Remote system type is UNIX.
Using binary mode to transfer files.
200 Switching to Binary mode.
Retrieving /1000GB.zip
local: 1000GB.zip remote: 1000GB.zip
150 Opening BINARY mode data connection for 1000GB.zip (1073741824000
bytes).
0% | | 184 MB -
stalled -^C
receive aborted
waiting for remote to finish abort.
ftp: abort: Broken pipe
Segmentation fault (core dumped)
This is exactly the same issue as reported here in 2016:
https://marc.info/?l=openbsd-bugs&m=145941236019090
The problem is due to the lostpeer() SIGPIPE handler defined
(and installed) in main.c.
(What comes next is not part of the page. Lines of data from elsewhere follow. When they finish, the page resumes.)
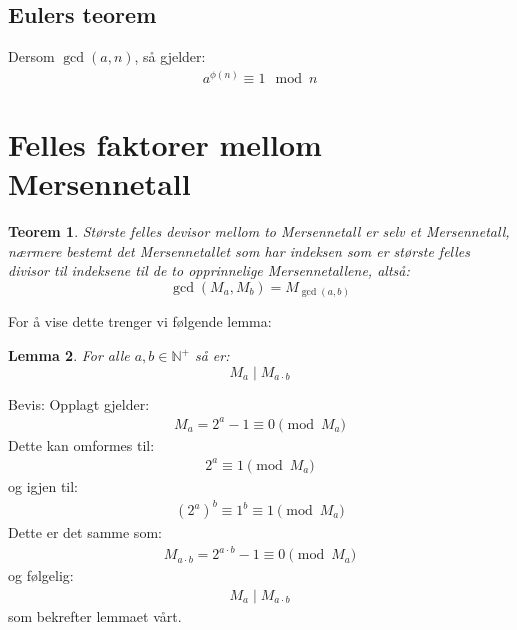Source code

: \documentclass[a4paper,twoside]{article}
\theoremstyle{plain}
\newtheorem{thm}{Teorem}[section]
\newtheorem{lemma}[thm]{Lemma}
\newcommand{\setNp}{\mathbb{N}^+}
\begin{document}
\subsection{Eulers teorem}
Dersom $\gcd(a,n)$, så gjelder:
\begin{align}
	a^{\phi(n)} \equiv 1 \mod n
\end{align}

\section{Felles faktorer mellom Mersennetall}
\begin{thm}
	Største felles devisor mellom to Mersennetall er selv et Mersennetall, nærmere bestemt det Mersennetallet som har indeksen som er største felles divisor til indeksene til de to opprinnelige  Mersennetallene, altså:\[\gcd\left(M_a,M_b\right)=M_{\gcd(a,b)} \]
\end{thm}
For å vise dette trenger vi følgende lemma:
\begin{lemma}
	For alle $a,b \in \setNp$ så er:
\[ M_a\mid M_{a\cdot b} \]
\end{lemma}
Bevis:
Opplagt gjelder:
\begin{align}
M_a = 2^a-1\equiv 0 \pmod{M_a}
\end{align}
Dette kan omformes til:
\begin{align}
2^a \equiv 1  \pmod{M_a}
\end{align}
og igjen til:
\begin{align}
\left(2^a\right)^b\equiv 1^b\equiv 1 \pmod{M_a}
\end{align}
Dette er det samme som:
\begin{align}
M_{a\cdot b}=2^{a\cdot b}-1\equiv 0 \pmod{M_a}
\end{align}
og følgelig:
 \begin{align}
 M_a\mid M_{a\cdot b}
 \end{align}
som bekrefter lemmaet vårt. \bigskip
\end{document}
If the control connection has been
cut due to the stall, then the following line in ftp.c:
2059 if (send(fileno(cout), buf, 3, MSG_OOB) != 3)
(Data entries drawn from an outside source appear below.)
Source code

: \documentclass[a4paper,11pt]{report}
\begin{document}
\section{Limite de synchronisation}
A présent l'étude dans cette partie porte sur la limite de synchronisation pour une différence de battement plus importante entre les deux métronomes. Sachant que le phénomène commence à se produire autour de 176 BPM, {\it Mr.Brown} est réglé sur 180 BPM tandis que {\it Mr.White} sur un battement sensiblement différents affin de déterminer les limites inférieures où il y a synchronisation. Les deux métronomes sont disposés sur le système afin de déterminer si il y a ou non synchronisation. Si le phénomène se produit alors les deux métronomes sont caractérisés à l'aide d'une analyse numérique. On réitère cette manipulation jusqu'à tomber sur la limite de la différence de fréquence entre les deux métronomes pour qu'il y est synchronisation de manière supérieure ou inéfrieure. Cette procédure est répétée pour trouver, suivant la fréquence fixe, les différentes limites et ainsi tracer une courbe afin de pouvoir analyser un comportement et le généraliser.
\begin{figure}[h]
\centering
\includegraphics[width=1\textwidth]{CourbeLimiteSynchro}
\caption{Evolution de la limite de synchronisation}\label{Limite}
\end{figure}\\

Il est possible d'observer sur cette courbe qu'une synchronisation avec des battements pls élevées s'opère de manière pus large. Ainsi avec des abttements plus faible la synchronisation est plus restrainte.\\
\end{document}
will trigger a SIGPIPE, and lostpeer() will dutifully fclose() and set
cout to NULL. Unfortunately it's used again just two lines later:
2061 fprintf(cout, "%cABOR\r\n", DM);
causing a NULL pointer dereference, and thus a segfault.
>How-To-Repeat:
If you don't have a spotty internet connection on which to test this,
it's pretty easy to reproduce in gdb(1):
$ gdb /usr/obj/usr.bin/ftp/ftp # need to have compiled with debug
symbols
GNU gdb 6.3
Copyright 2004 Free Software Foundation, Inc.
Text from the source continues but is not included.